Com demissões, Jovem Pan manobra para enganar a Justiça e reduzir as despesas

Um dia após a derrota de Bolsonaro para o mais popular líder político da história do Brasil, a quem era orientada a atacar, a Jovem Pan não perdeu tempo e começou a liberar carga ao mar.
A demissão em massa de gente que se prestou a mentir à população tem dois objetivos claros.
O mais grave deles: enganar TSE e STF.
Dentre as maiores fontes de renda da Pan, além da propaganda governamental e de patrocínio de empresas ligadas Governo, está a remuneração oriunda das mídias sociais, sendo a principal delas os repasses do Google pelos milhões de acessos ao YouTube.

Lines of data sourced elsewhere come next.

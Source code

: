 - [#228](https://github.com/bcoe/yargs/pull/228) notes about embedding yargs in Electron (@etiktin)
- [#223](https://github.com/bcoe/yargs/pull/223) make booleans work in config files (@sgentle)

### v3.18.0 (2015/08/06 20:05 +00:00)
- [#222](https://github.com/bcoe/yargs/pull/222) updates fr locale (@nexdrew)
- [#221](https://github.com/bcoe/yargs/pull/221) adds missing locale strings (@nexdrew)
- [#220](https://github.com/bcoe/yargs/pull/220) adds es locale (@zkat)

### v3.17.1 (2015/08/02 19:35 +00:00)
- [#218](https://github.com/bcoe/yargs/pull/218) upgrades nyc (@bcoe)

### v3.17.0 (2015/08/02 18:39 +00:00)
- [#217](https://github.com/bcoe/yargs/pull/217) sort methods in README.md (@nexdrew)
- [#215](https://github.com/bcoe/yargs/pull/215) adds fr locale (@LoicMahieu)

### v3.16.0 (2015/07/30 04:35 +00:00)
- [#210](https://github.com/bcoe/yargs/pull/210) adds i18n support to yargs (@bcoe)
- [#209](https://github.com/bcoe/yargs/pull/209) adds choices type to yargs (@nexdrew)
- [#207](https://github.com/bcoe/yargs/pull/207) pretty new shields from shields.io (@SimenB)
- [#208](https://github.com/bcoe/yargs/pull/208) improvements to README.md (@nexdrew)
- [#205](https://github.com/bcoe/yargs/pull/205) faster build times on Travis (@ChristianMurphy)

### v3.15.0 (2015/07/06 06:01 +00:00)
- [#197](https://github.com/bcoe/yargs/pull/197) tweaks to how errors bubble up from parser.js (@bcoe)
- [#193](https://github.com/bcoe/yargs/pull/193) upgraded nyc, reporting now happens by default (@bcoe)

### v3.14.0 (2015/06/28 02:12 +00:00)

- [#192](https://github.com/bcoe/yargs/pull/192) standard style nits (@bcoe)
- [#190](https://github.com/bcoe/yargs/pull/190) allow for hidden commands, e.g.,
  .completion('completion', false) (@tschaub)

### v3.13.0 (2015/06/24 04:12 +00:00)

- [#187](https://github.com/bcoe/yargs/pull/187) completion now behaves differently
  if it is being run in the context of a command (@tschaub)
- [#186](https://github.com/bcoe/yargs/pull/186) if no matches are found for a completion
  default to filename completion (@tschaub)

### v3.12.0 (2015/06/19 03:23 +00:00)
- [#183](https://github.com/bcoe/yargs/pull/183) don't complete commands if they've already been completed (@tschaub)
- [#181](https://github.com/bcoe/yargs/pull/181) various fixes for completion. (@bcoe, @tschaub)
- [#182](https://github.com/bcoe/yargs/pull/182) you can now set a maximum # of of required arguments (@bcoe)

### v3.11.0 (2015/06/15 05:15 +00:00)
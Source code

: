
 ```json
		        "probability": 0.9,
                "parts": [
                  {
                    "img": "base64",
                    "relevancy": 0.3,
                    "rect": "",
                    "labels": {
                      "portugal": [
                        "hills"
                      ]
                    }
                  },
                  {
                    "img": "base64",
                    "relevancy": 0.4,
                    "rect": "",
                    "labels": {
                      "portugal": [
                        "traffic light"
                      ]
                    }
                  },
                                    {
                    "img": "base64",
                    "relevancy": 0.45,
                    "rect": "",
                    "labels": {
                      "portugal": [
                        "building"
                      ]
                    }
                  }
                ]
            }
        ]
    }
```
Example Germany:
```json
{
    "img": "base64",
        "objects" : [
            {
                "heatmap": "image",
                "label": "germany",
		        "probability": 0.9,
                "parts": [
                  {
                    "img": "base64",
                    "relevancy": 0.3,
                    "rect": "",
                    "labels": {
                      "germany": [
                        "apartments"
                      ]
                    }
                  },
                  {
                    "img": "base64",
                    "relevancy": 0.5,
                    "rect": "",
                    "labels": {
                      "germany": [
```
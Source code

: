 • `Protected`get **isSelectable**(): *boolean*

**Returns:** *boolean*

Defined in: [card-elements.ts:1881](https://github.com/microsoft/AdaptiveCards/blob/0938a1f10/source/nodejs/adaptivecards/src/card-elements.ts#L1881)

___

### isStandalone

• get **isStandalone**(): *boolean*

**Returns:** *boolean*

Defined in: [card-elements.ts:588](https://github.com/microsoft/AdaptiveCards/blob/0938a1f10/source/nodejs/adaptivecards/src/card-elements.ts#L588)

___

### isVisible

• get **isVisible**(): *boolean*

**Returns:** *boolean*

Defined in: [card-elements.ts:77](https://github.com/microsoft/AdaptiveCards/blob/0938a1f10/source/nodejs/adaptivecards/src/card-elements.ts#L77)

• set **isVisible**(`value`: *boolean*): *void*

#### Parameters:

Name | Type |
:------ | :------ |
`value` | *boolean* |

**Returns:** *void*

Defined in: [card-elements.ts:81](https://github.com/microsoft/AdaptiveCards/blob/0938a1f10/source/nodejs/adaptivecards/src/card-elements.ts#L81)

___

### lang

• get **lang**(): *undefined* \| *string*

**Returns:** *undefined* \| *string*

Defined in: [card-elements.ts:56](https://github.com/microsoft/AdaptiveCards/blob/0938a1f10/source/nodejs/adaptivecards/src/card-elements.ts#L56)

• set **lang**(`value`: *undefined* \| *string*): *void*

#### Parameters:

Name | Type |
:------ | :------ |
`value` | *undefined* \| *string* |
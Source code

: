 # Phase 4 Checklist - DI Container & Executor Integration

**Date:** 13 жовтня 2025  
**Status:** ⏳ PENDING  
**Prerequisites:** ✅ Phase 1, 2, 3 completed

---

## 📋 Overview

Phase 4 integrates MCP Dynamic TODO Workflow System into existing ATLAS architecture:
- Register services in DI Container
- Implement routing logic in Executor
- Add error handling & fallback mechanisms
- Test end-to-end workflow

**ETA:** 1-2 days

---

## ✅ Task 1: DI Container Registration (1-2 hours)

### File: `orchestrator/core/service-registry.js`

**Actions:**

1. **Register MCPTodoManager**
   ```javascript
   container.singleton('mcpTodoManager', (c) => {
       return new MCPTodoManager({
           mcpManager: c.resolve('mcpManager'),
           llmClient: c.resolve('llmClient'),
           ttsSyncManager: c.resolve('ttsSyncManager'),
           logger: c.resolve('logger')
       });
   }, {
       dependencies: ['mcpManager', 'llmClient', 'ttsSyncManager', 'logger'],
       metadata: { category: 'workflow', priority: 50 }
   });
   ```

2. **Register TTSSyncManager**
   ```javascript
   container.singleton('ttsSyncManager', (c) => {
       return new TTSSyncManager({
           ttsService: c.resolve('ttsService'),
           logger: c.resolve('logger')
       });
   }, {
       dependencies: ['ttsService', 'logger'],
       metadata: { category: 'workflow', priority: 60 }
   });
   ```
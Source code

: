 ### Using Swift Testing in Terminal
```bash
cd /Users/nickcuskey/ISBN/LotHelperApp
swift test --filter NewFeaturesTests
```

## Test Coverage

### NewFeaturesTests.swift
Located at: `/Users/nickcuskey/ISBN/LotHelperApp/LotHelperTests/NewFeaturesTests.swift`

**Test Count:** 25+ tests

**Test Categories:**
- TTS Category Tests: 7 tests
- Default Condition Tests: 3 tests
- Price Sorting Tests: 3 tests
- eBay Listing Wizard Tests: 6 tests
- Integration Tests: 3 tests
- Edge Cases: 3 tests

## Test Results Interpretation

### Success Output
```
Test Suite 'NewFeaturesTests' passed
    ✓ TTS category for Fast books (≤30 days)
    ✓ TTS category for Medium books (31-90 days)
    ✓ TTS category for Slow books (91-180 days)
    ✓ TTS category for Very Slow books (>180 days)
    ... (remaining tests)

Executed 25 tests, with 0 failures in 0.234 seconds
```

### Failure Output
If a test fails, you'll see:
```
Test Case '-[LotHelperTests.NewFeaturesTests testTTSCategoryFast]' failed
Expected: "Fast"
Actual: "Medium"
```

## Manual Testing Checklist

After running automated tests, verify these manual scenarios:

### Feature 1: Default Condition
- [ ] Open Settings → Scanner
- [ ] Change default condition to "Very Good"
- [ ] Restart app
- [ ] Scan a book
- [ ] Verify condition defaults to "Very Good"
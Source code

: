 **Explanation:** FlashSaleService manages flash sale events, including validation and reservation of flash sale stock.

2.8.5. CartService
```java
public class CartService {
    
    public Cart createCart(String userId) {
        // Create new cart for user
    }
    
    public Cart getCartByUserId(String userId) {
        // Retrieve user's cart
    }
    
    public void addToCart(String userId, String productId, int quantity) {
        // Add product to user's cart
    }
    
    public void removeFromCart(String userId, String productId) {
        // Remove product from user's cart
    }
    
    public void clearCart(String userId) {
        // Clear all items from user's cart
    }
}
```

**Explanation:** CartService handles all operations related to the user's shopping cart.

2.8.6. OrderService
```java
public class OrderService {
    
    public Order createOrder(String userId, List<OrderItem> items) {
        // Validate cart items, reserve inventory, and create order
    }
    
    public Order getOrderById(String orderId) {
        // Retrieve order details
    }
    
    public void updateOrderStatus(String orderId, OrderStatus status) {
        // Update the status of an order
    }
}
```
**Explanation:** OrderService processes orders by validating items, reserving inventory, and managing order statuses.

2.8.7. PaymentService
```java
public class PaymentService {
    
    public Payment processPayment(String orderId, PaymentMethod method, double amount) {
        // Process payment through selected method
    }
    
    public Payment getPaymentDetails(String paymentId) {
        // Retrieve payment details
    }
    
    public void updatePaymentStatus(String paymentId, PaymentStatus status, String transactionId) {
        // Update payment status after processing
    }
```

Há grande risco, como ocorrido com outros portais de fake-news, que a emissora, de uma hora para outra, seja desmonetizada.
Se isso ocorrer, o barco, imediatamente, afundaria.
Emissora de TV não se sustentaria e a rádio estaria envolta em grande prejuízo.
Especula-se também que, além do exposto, salários acima dos praticados pelo mercado determinaram a escolha de alguns demitidos.
A fonte da generosidade, desde domingo, secou.
Prevendo o caos, em absoluto desespero, a Jovem Pan se desfez do que podia, reduziu despesas e reza para que os Tribunais sejam ludibriados pela manobra.